▸ **Goal of the exercise**:
The data below should be restated word for word, with every picture omitted.

▸ **Information given**:

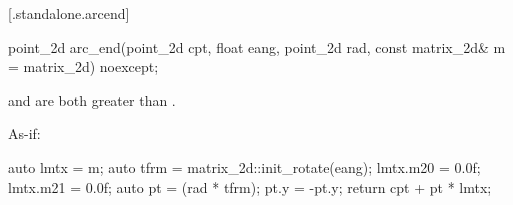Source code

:  [\iotwod.standalone.arcend] {}

%
\begin{itemdecl}
point_2d arc_end(point_2d cpt, float eang, point_2d rad, 
  const matrix_2d& m = matrix_2d{}) noexcept;
\end{itemdecl}
\begin{itemdescr}
\pnum
\requires
{} and  are both greater than .

\pnum
\returns
As-if:
\begin{codeblock}
auto lmtx = m;
auto tfrm = matrix_2d::init_rotate(eang);
lmtx.m20 = 0.0f; lmtx.m21 = 0.0f;
auto pt = (rad * tfrm);
pt.y = -pt.y;
return cpt + pt * lmtx;
\end{codeblock}
\end{itemdescr}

▸ **Your solution**:
Source code

:  [\iotwod.standalone.arcend] {}

%
\begin{itemdecl}
point_2d arc_end(point_2d cpt, float eang, point_2d rad, 
  const matrix_2d& m = matrix_2d{}) noexcept;
\end{itemdecl}
\begin{itemdescr}
\pnum
\requires
{} and  are both greater than .

\pnum
\returns
As-if:
\begin{codeblock}
auto lmtx = m;
auto tfrm = matrix_2d::init_rotate(eang);
lmtx.m20 = 0.0f; lmtx.m21 = 0.0f;
auto pt = (rad * tfrm);
pt.y = -pt.y;
return cpt + pt * lmtx;
\end{codeblock}
\end{itemdescr}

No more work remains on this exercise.